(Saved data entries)
════════
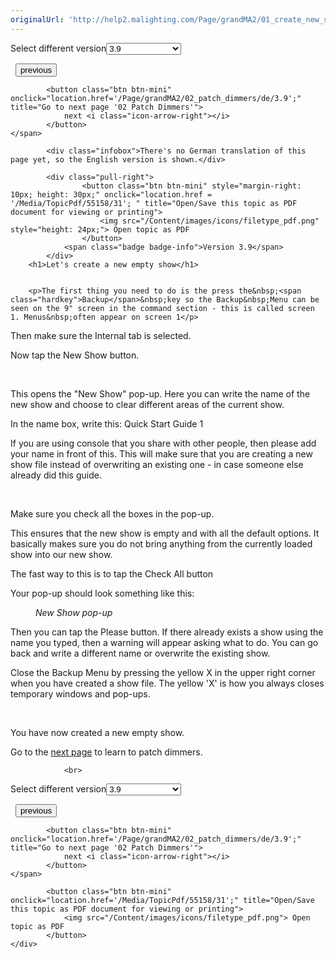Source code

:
 ```yaml
---
originalUrl: 'http://help2.malighting.com/Page/grandMA2/01_create_new_show/de/3.9'
---
```


<div class="topic-navigation">

<div class="pull-right">
	<span class="pull-left">


<div class="pull-left">
<form action="/Topic/SetCurrentVersionNumber" class="form-inline" id="frmTagSelector" method="post">	<span class="form-mini">
		<div class="input-prepend"><span class="add-on">Select different version</span><select autocomplete="off" id="versionNumberId" name="versionNumberId" onchange="$(this).closest('#frmTagSelector').submit();" style="width: 120px;"><option value="">- latest -</option>
<option value="6">3.3</option>
<option value="14">3.4</option>
<option value="18">3.5</option>
<option value="21">3.6</option>
<option value="23">3.7</option>
<option value="27">3.8</option>
<option selected="selected" value="31">3.9</option>
</select></div>
		<input data-val="true" data-val-number="The field Int32 must be a number." data-val-required="The Int32 field is required." id="ProductId" name="ProductId" type="hidden" value="20">
		<input id="CurrentGuid" name="CurrentGuid" type="hidden" value="3acda117-7f1d-40d2-83c6-ee14a744204a">
	</span>
</form></div>&nbsp;	</span>
	<span class="pull-right" style="white-space: nowrap;">
			<button class="btn btn-mini" onclick="location.href='/Page/grandMA2/qsg_welcome/de/3.9'; " title="Go to previous page 'Welcome '">
				<i class="icon-arrow-left"></i> previous
			</button>

			<button class="btn btn-mini" onclick="location.href='/Page/grandMA2/02_patch_dimmers/de/3.9';" title="Go to next page '02 Patch Dimmers'">
				next <i class="icon-arrow-right"></i> 
			</button>
	</span>
</div>
<div class="clear-fix" style="margin-bottom: 10px"></div>
</div>

			<div class="infobox">There's no German translation of this page yet, so the English version is shown.</div>
		
			<div class="pull-right">
					<button class="btn btn-mini" style="margin-right: 10px; height: 30px;" onclick="location.href = '/Media/TopicPdf/55158/31'; " title="Open/Save this topic as PDF document for viewing or printing">
						<img src="/Content/images/icons/filetype_pdf.png" style="height: 24px;"> Open topic as PDF
					</button>
				<span class="badge badge-info">Version 3.9</span>
			</div>
		<h1>Let's create a new empty show</h1>


		<p>The first thing you need to do is the press the&nbsp;<span class="hardkey">Backup</span>&nbsp;key so the Backup&nbsp;Menu can be seen on the 9" screen in the command section - this is called screen 1. Menus&nbsp;often appear on screen 1</p>

<p>Then make sure the <span class="softkey">Internal</span> tab is selected.</p>

<p>Now tap the <span class="softkey">New Show</span> button.</p>

<p>&nbsp;</p>

<p>This opens the "New Show" pop-up. Here you can write the name of the new show and choose to clear different areas of the current show.</p>

<p>In the name box, write this: <span class="syntax">Quick Start Guide 1</span></p>

<p>If you are using console that you share with other people, then please add your name in front of this. This will make sure that you are creating a new show file instead of overwriting an existing one - in case someone else already did this guide.&nbsp;</p>

<p>&nbsp;</p>

<p>Make sure you check all the boxes in the pop-up.</p>

<p>This ensures that the new show is empty and with all the default options. It basically makes sure you do not bring anything from the currently loaded show into our new show.</p>

<p>The fast way to this is to tap the <span class="softkey">Check All</span> button</p>

<p>Your pop-up should look something like this:</p>

<figure class="caption"><img alt="" src="/Media/Image/qsg_01_create_new_show_popup_3_2_1.png">
<figcaption><em>New Show pop-up</em></figcaption>
</figure>

<p>Then you can tap the <span class="softkey">Please</span> button. If there already exists a show using the name you typed, then a warning will appear asking what to do. You can go back and write a different name or overwrite the existing show.</p>

<p>Close the Backup Menu by pressing the yellow <span class="softkey">X</span> in the upper right corner when you have created a show file. The yellow 'X' is how you always closes temporary windows and pop-ups.</p>

<p>&nbsp;</p>

<p>You have now created a new empty show.</p>

<p>Go to the <a href="/Topic/27e61246-fe1a-41e4-8ba6-ecdd3a3da511">next page</a> to learn to patch dimmers.</p>


				<br>
<div class="topic-navigation">

<div class="pull-right">
	<span class="pull-left">


<div class="pull-left">
<form action="/Topic/SetCurrentVersionNumber" class="form-inline" id="frmTagSelector" method="post">	<span class="form-mini">
		<div class="input-prepend"><span class="add-on">Select different version</span><select autocomplete="off" id="versionNumberId" name="versionNumberId" onchange="$(this).closest('#frmTagSelector').submit();" style="width: 120px;"><option value="">- latest -</option>
<option value="6">3.3</option>
<option value="14">3.4</option>
<option value="18">3.5</option>
<option value="21">3.6</option>
<option value="23">3.7</option>
<option value="27">3.8</option>
<option selected="selected" value="31">3.9</option>
</select></div>
		<input data-val="true" data-val-number="The field Int32 must be a number." data-val-required="The Int32 field is required." id="ProductId" name="ProductId" type="hidden" value="20">
		<input id="CurrentGuid" name="CurrentGuid" type="hidden" value="3acda117-7f1d-40d2-83c6-ee14a744204a">
	</span>
</form></div>&nbsp;	</span>
	<span class="pull-right" style="white-space: nowrap;">
			<button class="btn btn-mini" onclick="location.href='/Page/grandMA2/qsg_welcome/de/3.9'; " title="Go to previous page 'Welcome '">
				<i class="icon-arrow-left"></i> previous
			</button>

			<button class="btn btn-mini" onclick="location.href='/Page/grandMA2/02_patch_dimmers/de/3.9';" title="Go to next page '02 Patch Dimmers'">
				next <i class="icon-arrow-right"></i> 
			</button>
	</span>
</div>
	<div class="clear-fix"></div>
	<div class="pull-right">
	
			<button class="btn btn-mini" onclick="location.href='/Media/TopicPdf/55158/31';" title="Open/Save this topic as PDF document for viewing or printing">
				<img src="/Content/images/icons/filetype_pdf.png"> Open topic as PDF
			</button>
	</div>
<div class="clear-fix" style="margin-bottom: 10px"></div>
</div>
════════
- _WHAT THIS TASK INVOLVES_
Write down every line of the data above that includes the string "existing".

- _SOLUTION TO THIS EXERCISE_
<p>If you are using console that you share with other people, then please add your name in front of this. This will make sure that you are creating a new show file instead of overwriting an existing one - in case someone else already did this guide.&nbsp;</p>
<p>Then you can tap the <span class="softkey">Please</span> button. If there already exists a show using the name you typed, then a warning will appear asking what to do. You can go back and write a different name or overwrite the existing show.</p>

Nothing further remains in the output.